Stored items

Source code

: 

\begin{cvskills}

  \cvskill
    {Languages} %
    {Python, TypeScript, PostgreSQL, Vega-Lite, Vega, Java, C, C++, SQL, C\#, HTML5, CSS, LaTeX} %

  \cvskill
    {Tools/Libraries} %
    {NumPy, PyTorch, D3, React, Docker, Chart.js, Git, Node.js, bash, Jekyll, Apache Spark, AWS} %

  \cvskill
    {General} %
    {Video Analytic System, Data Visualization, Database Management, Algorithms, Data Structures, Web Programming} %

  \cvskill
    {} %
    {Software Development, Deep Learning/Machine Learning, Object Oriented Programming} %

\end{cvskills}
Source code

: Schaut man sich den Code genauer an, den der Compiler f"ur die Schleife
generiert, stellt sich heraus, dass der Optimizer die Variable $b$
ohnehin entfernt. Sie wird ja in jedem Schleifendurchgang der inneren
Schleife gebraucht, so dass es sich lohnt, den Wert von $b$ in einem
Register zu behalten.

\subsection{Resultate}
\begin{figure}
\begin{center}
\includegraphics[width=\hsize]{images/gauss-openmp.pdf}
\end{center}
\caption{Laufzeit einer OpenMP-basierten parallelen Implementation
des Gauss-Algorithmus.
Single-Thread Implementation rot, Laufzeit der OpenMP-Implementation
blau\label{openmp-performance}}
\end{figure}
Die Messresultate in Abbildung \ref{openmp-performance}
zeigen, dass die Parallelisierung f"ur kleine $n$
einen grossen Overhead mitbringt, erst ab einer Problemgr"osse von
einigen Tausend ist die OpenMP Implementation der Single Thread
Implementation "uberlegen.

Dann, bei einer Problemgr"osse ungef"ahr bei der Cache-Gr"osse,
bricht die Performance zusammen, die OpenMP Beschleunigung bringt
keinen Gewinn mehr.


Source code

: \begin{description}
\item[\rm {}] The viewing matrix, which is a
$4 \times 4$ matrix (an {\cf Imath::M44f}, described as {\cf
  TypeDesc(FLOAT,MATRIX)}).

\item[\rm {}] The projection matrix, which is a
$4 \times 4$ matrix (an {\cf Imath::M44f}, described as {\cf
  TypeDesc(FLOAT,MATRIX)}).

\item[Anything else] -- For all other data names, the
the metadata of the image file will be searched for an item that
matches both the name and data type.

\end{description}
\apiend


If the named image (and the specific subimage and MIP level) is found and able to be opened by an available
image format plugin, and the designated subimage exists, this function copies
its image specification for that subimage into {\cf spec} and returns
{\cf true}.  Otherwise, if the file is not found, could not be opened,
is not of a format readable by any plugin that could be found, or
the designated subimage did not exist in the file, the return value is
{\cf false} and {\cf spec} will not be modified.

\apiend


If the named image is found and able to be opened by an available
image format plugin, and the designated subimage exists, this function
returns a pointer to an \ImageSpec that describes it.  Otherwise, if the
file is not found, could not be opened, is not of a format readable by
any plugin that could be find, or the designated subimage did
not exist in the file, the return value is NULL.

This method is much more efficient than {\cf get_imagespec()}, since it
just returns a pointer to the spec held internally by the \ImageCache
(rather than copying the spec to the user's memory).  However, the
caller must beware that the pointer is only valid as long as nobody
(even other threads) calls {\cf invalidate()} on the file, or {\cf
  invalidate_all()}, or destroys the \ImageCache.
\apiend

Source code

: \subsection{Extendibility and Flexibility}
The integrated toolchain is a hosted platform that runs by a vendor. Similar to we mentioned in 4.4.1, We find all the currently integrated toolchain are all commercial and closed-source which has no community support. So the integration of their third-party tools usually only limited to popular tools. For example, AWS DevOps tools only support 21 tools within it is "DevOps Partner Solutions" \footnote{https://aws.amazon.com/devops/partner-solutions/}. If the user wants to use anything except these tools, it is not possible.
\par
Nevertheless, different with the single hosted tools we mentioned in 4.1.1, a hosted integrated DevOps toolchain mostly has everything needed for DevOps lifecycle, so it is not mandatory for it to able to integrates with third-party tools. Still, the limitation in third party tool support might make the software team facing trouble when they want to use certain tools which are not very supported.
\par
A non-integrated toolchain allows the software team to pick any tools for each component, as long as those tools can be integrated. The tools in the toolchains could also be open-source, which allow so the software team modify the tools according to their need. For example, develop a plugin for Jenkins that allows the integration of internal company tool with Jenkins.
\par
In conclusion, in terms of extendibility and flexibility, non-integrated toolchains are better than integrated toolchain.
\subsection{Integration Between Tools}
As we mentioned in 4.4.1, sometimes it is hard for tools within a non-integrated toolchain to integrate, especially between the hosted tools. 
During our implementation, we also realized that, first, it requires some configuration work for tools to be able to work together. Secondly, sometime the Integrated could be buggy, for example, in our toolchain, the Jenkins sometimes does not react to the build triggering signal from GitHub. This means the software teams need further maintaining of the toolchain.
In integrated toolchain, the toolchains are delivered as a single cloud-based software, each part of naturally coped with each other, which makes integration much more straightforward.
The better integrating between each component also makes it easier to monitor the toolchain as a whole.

--

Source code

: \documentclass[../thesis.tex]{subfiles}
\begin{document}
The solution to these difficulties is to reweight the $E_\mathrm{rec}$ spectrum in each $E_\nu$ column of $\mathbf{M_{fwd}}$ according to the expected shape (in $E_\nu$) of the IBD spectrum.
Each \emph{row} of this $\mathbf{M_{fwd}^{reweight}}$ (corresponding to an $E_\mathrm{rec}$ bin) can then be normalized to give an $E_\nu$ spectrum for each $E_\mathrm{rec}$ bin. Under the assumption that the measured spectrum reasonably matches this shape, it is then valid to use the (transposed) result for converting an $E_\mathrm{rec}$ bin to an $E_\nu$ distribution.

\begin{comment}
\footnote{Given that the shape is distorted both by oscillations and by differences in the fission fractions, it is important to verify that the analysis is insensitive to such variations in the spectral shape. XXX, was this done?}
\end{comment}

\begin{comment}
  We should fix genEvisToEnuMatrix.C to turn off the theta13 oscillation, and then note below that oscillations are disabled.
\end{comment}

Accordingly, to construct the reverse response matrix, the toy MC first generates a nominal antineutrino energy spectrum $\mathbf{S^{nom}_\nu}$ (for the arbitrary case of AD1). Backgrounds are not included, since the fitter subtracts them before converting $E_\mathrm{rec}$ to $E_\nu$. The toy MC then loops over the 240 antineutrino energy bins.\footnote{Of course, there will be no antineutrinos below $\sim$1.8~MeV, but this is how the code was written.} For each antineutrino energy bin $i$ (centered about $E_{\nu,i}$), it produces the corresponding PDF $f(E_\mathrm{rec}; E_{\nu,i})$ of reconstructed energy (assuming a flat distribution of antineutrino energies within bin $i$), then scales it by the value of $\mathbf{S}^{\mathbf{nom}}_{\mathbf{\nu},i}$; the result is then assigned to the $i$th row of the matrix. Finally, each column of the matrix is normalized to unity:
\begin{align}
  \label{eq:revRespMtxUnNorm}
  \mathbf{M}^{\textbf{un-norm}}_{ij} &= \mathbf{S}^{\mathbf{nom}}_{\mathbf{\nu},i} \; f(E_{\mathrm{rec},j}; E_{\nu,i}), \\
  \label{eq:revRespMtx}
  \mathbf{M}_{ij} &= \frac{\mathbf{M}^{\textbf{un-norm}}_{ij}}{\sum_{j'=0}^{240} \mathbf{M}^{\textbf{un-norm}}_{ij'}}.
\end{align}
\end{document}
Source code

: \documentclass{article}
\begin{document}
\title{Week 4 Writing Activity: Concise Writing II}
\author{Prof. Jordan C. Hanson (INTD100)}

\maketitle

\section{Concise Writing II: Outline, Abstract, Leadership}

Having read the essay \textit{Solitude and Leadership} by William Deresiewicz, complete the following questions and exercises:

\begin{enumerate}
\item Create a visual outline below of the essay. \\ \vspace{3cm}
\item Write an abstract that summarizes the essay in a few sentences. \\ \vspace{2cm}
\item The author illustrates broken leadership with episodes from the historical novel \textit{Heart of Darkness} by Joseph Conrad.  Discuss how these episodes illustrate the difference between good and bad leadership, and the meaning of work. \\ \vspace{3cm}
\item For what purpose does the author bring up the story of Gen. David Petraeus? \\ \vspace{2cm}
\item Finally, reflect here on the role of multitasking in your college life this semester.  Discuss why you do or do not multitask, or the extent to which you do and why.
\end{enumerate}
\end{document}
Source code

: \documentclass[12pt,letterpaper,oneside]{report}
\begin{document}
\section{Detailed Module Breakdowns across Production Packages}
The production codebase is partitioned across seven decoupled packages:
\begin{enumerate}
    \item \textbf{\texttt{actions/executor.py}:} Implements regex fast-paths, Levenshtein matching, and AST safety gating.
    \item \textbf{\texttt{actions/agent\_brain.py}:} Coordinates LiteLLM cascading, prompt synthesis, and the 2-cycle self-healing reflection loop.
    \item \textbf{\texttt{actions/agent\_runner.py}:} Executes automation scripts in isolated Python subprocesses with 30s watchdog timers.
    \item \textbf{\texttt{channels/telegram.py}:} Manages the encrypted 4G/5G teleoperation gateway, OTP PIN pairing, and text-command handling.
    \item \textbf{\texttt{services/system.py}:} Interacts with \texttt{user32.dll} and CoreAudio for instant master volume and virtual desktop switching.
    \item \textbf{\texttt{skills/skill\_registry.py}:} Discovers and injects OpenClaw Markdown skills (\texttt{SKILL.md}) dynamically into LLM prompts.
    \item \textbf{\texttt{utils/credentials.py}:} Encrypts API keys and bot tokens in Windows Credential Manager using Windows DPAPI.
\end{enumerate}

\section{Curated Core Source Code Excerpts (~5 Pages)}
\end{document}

==

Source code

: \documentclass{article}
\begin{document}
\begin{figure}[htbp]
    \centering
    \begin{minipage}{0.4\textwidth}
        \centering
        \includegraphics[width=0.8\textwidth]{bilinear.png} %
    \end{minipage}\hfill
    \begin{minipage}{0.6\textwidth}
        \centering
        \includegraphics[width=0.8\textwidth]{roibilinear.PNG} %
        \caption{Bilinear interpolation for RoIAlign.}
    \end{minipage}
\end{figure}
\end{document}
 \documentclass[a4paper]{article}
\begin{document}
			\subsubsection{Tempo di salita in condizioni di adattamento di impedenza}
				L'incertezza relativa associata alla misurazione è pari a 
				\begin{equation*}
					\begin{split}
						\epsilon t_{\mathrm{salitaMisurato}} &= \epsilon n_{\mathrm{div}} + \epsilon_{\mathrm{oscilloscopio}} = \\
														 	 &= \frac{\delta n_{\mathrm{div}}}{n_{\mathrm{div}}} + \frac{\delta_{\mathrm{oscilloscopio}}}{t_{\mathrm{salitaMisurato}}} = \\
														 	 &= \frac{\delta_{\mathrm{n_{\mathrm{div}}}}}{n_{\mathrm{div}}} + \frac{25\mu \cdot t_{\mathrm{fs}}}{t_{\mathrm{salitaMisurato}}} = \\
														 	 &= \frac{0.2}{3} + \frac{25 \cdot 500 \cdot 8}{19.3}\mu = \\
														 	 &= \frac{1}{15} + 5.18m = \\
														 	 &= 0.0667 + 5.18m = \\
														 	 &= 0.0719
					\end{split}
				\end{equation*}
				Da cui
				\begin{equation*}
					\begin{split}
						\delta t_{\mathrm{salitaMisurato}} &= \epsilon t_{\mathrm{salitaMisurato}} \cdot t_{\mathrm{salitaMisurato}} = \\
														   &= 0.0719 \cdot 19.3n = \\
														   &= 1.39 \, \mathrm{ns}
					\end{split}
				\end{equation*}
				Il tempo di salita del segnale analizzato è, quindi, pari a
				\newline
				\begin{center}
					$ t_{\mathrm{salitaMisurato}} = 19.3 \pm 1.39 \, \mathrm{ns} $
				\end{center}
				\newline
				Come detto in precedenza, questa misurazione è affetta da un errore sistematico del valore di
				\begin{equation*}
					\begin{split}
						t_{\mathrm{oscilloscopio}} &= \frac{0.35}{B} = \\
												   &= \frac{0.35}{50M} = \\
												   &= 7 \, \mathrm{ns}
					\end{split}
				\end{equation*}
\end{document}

- **TASK TO CARRY OUT**
Starting at the line that has "file is not found, could not be opened, is" and ending at the line that has "This method is", please write out the lines above exactly, leaving out all others.

- **SOLUTION BELOW**
file is not found, could not be opened, is not of a format readable by
any plugin that could be find, or the designated subimage did
not exist in the file, the return value is NULL.

This method is much more efficient than {\cf get_imagespec()}, since it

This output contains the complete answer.